═════ Dataset extract ═════
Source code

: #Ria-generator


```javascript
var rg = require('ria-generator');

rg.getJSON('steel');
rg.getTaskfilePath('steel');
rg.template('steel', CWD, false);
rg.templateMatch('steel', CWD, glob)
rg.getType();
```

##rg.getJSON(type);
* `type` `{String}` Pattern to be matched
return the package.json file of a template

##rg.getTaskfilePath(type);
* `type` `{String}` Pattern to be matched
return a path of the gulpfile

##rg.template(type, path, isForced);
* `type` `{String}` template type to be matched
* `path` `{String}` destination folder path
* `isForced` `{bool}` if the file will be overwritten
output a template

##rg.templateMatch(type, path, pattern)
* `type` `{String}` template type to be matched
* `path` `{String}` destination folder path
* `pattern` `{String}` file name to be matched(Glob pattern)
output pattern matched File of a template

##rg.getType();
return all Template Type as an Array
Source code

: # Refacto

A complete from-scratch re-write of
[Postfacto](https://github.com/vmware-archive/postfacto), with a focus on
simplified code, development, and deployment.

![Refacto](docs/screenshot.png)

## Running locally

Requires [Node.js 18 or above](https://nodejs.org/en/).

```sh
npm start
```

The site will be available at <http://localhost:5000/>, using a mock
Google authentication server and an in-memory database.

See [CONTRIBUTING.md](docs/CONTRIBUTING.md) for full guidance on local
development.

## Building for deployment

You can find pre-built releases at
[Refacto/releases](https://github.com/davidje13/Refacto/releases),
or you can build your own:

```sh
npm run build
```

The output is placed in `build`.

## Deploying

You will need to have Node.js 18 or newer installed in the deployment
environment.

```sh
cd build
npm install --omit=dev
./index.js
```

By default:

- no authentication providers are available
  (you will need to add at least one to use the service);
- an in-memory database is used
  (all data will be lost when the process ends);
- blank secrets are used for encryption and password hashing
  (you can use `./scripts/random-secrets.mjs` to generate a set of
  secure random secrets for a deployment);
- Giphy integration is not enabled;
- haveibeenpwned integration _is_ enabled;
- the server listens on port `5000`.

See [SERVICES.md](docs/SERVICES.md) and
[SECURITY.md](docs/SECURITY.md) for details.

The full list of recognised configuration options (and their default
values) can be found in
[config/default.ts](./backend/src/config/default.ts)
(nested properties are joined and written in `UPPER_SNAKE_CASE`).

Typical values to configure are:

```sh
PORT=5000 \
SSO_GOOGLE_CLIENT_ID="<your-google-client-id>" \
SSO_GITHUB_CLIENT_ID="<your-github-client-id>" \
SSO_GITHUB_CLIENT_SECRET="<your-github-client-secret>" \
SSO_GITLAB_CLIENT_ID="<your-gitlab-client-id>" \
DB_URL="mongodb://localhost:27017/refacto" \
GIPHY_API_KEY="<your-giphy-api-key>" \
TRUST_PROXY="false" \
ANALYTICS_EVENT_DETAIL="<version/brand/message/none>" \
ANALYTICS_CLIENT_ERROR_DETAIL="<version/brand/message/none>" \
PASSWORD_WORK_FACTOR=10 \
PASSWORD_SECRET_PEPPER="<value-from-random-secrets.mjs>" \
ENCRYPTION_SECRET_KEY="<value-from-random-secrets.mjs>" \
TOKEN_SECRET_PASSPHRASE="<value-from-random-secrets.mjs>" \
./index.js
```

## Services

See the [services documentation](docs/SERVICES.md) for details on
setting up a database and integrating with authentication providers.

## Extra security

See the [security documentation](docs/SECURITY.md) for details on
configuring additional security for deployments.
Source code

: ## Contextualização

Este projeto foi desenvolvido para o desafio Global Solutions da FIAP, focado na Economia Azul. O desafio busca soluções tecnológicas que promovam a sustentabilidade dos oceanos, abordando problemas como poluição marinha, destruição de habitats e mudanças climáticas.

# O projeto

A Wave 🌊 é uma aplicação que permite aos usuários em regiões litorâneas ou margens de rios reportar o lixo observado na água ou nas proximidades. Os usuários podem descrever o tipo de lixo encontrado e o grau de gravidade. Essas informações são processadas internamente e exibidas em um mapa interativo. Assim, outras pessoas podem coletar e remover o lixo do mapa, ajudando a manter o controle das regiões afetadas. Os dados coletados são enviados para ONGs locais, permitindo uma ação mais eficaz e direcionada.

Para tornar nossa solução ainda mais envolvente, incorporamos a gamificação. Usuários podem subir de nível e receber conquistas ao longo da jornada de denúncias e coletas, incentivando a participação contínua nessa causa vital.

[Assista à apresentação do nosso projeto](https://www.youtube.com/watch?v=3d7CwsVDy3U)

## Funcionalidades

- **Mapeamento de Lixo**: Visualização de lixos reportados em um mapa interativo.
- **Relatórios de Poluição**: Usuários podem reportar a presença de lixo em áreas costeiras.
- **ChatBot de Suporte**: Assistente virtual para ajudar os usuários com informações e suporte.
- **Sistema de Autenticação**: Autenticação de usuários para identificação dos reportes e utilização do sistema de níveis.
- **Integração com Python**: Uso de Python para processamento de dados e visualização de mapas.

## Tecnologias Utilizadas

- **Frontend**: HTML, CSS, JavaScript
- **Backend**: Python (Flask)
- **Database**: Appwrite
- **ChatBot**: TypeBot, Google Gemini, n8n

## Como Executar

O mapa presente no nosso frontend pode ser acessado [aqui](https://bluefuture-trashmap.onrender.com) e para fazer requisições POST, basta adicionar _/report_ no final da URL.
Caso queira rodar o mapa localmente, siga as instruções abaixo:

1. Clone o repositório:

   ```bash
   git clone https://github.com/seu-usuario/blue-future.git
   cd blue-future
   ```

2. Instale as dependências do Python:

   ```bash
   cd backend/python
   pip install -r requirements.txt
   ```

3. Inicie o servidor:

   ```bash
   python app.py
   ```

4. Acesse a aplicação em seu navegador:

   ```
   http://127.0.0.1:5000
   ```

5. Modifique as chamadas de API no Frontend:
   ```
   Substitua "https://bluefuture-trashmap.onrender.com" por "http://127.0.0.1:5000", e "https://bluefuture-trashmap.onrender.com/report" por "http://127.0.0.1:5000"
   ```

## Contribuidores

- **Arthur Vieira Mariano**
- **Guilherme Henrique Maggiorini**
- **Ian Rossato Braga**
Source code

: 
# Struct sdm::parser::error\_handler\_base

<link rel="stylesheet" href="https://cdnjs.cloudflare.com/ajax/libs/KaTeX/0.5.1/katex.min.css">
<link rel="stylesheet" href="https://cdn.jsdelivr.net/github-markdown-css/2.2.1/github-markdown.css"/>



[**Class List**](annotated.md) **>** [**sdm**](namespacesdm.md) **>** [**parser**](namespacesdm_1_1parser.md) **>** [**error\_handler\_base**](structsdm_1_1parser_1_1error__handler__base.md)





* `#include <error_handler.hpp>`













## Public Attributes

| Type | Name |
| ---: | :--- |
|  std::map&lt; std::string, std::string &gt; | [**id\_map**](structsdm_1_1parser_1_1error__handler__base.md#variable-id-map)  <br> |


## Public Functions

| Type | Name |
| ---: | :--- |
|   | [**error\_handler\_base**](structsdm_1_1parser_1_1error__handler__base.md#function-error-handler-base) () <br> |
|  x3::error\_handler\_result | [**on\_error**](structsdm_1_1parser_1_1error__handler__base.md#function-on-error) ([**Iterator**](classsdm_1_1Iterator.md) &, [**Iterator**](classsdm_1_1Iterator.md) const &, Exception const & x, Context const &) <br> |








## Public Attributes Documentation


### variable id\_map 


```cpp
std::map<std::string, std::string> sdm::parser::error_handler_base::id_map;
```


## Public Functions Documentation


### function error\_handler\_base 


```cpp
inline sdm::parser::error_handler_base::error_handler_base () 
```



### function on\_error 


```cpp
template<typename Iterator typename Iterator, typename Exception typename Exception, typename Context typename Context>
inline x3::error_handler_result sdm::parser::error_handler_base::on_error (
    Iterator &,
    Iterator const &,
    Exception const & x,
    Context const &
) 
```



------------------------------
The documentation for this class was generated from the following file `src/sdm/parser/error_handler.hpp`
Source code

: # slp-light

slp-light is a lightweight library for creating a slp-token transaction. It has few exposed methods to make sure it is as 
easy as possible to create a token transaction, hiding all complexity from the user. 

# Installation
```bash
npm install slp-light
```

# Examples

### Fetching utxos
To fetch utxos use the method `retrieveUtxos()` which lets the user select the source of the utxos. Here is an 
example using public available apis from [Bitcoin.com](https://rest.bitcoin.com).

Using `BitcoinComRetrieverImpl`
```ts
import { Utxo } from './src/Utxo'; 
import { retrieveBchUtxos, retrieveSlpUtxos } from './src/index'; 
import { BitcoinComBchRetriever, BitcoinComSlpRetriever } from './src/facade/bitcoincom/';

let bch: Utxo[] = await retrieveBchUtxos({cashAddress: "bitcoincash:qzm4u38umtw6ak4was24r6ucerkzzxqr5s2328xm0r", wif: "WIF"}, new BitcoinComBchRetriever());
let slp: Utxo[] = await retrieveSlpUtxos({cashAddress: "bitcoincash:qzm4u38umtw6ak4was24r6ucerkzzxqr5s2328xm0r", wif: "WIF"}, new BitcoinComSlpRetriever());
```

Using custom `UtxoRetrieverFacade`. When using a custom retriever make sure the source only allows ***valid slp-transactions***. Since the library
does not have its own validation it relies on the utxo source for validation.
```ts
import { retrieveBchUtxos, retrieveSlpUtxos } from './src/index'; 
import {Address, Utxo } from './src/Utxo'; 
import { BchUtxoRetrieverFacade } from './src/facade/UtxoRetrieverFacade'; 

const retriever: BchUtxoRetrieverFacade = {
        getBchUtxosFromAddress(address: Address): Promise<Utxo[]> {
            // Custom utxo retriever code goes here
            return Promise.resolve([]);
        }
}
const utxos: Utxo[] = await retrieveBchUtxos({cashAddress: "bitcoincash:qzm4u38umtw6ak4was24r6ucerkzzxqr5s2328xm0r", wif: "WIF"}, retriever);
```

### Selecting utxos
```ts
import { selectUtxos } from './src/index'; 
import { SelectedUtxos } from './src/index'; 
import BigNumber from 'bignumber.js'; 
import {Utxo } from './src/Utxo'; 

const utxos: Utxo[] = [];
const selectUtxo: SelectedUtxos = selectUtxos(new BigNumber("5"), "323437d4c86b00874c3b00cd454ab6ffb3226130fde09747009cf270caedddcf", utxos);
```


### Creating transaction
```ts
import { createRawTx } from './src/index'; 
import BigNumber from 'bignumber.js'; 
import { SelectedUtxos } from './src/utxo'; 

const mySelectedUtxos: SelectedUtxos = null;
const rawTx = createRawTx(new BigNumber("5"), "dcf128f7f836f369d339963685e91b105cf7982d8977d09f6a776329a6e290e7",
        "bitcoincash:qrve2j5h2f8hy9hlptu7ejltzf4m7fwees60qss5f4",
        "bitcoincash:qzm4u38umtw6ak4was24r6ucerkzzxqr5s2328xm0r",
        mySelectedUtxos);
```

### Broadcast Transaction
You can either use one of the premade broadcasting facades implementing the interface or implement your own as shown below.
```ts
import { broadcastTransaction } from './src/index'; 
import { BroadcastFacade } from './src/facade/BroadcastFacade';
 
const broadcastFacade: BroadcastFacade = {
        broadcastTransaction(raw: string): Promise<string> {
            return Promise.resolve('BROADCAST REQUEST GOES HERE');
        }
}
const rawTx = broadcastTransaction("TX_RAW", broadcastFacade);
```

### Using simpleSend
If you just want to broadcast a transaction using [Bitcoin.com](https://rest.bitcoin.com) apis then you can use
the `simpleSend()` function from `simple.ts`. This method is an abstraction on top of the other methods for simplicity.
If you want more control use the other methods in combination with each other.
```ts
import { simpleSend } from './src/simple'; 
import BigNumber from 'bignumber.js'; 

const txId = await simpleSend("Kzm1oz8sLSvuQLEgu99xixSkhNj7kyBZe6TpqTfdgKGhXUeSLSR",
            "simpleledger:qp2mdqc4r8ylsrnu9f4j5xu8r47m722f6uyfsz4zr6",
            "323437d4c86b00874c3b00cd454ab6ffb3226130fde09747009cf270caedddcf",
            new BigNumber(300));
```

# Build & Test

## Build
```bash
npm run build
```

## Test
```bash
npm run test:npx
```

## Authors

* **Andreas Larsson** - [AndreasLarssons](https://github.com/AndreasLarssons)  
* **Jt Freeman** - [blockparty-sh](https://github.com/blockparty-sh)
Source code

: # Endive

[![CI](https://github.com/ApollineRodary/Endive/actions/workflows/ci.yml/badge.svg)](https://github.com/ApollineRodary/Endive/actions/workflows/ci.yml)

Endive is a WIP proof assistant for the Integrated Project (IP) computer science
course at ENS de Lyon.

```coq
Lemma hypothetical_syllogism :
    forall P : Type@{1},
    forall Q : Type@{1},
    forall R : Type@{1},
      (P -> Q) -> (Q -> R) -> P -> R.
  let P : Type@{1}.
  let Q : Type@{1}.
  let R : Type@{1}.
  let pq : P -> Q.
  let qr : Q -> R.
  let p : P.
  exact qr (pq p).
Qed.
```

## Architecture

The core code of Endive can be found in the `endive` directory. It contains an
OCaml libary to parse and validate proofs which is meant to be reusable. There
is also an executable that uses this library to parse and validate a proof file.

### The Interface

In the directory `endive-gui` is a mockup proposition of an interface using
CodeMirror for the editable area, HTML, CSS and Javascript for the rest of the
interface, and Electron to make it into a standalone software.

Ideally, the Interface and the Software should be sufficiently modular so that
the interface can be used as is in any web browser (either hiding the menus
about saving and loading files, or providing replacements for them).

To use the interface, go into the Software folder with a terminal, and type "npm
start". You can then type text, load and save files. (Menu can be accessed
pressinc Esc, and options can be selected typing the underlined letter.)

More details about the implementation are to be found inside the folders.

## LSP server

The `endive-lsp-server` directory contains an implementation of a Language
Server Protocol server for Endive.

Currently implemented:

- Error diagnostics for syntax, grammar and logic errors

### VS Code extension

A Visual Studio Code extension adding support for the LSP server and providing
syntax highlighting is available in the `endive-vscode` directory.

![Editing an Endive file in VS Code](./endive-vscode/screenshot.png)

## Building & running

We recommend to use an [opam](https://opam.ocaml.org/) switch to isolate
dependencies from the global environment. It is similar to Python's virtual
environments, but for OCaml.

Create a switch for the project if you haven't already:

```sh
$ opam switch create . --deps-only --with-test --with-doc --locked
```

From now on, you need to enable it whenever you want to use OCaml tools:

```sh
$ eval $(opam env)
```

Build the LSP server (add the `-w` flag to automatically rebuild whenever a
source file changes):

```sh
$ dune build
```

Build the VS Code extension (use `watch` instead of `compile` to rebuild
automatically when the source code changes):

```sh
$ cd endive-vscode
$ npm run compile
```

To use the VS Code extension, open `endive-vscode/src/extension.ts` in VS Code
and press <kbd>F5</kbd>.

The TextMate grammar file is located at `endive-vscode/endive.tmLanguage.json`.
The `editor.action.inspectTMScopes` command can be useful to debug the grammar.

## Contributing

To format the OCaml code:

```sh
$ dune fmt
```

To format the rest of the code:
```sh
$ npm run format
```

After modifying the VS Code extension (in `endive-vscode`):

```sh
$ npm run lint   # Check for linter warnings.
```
═════
Task directions: Nothing but the exact lines from the start of the material through the line holding "A complete from-scratch re-write of", both included, belongs in the answer.

Task output:
Source code

: #Ria-generator


```javascript
var rg = require('ria-generator');

rg.getJSON('steel');
rg.getTaskfilePath('steel');
rg.template('steel', CWD, false);
rg.templateMatch('steel', CWD, glob)
rg.getType();
```

##rg.getJSON(type);
* `type` `{String}` Pattern to be matched
return the package.json file of a template

##rg.getTaskfilePath(type);
* `type` `{String}` Pattern to be matched
return a path of the gulpfile

##rg.template(type, path, isForced);
* `type` `{String}` template type to be matched
* `path` `{String}` destination folder path
* `isForced` `{bool}` if the file will be overwritten
output a template

##rg.templateMatch(type, path, pattern)
* `type` `{String}` template type to be matched
* `path` `{String}` destination folder path
* `pattern` `{String}` file name to be matched(Glob pattern)
output pattern matched File of a template

##rg.getType();
return all Template Type as an Array
Source code

: # Refacto

A complete from-scratch re-write of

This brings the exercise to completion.